On 5/7/2013 6:25 AM, Andrei Alexandrescu wrote:
> No. A tutorial on memory consistency models would be too long to insert here. I
> don't know of a good online resource, does anyone?

Here's one written by this Andrei Alexandrescu fellow, I hear he knows what he's talking about:

http://erdani.com/publications/DDJ_Jul_Aug_2004_revised.pdf

On 5/7/13 12:30 PM, deadalnix wrote:
> On Tuesday, 7 May 2013 at 16:14:50 UTC, Steven Schveighoffer wrote:
>> Not really. Whether it is entered or not is dictated by the vtable.
>> Even classic double-check locking doesn't need an acquire outside the
>> lock. Even if your CPU's view of the variable is outdated, the check
>> after the memory barrier inside the lock only occurs once. After that,
>> steady state is achieved. All subsequent reads need no memory
>> barriers, because the singleton object will never change after that.
>>
>> The only thing we need to guard against is non-atomic writes, and out
>> of order writes of the static variable (fixed with a memory barrier).
>> Instruction ordering OUTSIDE the lock is irrelevant, because if we
>> don't get the "steady state" value (not null), then we go into the
>> lock to perform the careful initialization with barriers.
>>
>> I think aligned native word writes are atomic, so we don't have to
>> worry about that.
>>
>
> That is incorrect as the thread not going into the lock can see a
> partially initialized object.

Correct.

Andrei

On 5/7/13 12:46 PM, Steven Schveighoffer wrote:
> On Tue, 07 May 2013 12:30:05 -0400, deadalnix <deadalnix@gmail.com> wrote:
>
>> On Tuesday, 7 May 2013 at 16:14:50 UTC, Steven Schveighoffer wrote:
>>> Not really. Whether it is entered or not is dictated by the vtable.
>>> Even classic double-check locking doesn't need an acquire outside the
>>> lock. Even if your CPU's view of the variable is outdated, the check
>>> after the memory barrier inside the lock only occurs once. After
>>> that, steady state is achieved. All subsequent reads need no memory
>>> barriers, because the singleton object will never change after that.
>>>
>>> The only thing we need to guard against is non-atomic writes, and out
>>> of order writes of the static variable (fixed with a memory barrier).
>>> Instruction ordering OUTSIDE the lock is irrelevant, because if we
>>> don't get the "steady state" value (not null), then we go into the
>>> lock to perform the careful initialization with barriers.
>>>
>>> I think aligned native word writes are atomic, so we don't have to
>>> worry about that.
>>>
>>
>> That is incorrect as the thread not going into the lock can see a
>> partially initialized object.
>
> The memory barrier prevents that. You don't store the variable until the
> object is initialized. That is the whole point.
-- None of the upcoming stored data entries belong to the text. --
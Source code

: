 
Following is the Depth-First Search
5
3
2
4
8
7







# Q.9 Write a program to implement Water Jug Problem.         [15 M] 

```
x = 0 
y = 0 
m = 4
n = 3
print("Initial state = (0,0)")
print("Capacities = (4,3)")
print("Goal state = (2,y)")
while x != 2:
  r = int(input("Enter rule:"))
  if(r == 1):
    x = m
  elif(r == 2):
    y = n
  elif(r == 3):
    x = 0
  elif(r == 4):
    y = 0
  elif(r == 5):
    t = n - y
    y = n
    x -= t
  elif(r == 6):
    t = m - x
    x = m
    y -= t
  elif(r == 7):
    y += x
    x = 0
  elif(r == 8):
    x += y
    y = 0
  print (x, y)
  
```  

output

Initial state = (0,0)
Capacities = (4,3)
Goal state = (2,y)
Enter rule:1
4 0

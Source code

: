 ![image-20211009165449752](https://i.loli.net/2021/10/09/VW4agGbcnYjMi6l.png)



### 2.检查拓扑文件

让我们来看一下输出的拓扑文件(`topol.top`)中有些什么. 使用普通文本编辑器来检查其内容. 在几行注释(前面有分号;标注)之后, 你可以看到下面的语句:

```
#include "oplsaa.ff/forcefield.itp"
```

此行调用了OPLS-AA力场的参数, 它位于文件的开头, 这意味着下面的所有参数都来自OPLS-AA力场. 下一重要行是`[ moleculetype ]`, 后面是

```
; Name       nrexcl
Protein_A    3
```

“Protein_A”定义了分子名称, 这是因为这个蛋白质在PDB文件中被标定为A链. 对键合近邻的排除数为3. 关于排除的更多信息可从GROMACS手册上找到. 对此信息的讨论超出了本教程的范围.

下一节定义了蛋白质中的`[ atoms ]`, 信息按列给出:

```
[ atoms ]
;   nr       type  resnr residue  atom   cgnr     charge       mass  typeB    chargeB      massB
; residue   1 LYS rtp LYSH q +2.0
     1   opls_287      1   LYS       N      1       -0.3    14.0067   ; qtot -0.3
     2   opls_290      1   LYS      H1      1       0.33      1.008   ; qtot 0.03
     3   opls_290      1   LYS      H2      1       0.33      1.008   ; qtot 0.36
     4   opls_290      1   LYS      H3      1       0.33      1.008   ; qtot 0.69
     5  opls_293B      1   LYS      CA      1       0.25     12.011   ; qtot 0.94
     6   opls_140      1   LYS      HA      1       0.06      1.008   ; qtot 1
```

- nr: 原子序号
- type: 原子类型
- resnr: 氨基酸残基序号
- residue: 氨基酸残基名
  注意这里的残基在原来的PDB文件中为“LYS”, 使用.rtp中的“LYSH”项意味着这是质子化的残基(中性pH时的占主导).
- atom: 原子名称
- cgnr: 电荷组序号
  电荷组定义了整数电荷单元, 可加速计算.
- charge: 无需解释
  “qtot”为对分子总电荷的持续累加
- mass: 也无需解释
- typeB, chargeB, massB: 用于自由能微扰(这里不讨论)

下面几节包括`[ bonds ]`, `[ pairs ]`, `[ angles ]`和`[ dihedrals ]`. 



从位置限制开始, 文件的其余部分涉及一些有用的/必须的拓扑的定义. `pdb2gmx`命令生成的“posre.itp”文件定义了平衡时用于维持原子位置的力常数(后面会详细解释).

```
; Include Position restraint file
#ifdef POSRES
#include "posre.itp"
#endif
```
A memory barrier is not a one-way thing, i.e. not only the writer must do it. Any operation on shared memory is a handshake between the writer and the reader. If the reader doesn't do its bit, it can see the writes out of order no matter what the writer does.

Andrei

On 5/7/13 1:31 PM, Walter Bright wrote:
> On 5/7/2013 6:25 AM, Andrei Alexandrescu wrote:
>> No. A tutorial on memory consistency models would be too long to
>> insert here. I
>> don't know of a good online resource, does anyone?
>
> Here's one written by this Andrei Alexandrescu fellow, I hear he knows
> what he's talking about:
>
> http://erdani.com/publications/DDJ_Jul_Aug_2004_revised.pdf

That doesn't get into memory models.

Andrei

07-May-2013 17:25, Andrei Alexandrescu пишет:
> On 5/7/13 2:50 AM, Mehrdad wrote:
>> On Monday, 6 May 2013 at 18:46:56 UTC, Andrei Alexandrescu wrote:
>>> Any concurrent operation (in this case read from one thread and write
>>> from another) requires a handshake between threads, most often in the
>>> form of an release write coupled with an acquire read. Whenever the
>>> handshake is absent but concurrent operations on shared memory do
>>> occur, the code is broken. The beauty of the TLS-based pattern is that
>>> in the steady state there's no need for a shared read and handshake.
>>>
>>> Andrei
>>
>>
>>
>> Hmm, are you referring to the same lack of a barrier that the others are
>> also referring to?
>>
>>
>> As far as I can see, there shouldn't be a need for any other handshake
>> in this example.
>>
>> As long as the object is fully initialized before _static is written to
>> (easy enough with just a memory barrier), there is no penalty for
>> subsequent reads whatsoever.
>>
>> Right?
>
> No. A tutorial on memory consistency models would be too long to insert
> here. I don't know of a good online resource, does anyone?
>

Sutter's Mill is a good starting point even though it's C++ biased.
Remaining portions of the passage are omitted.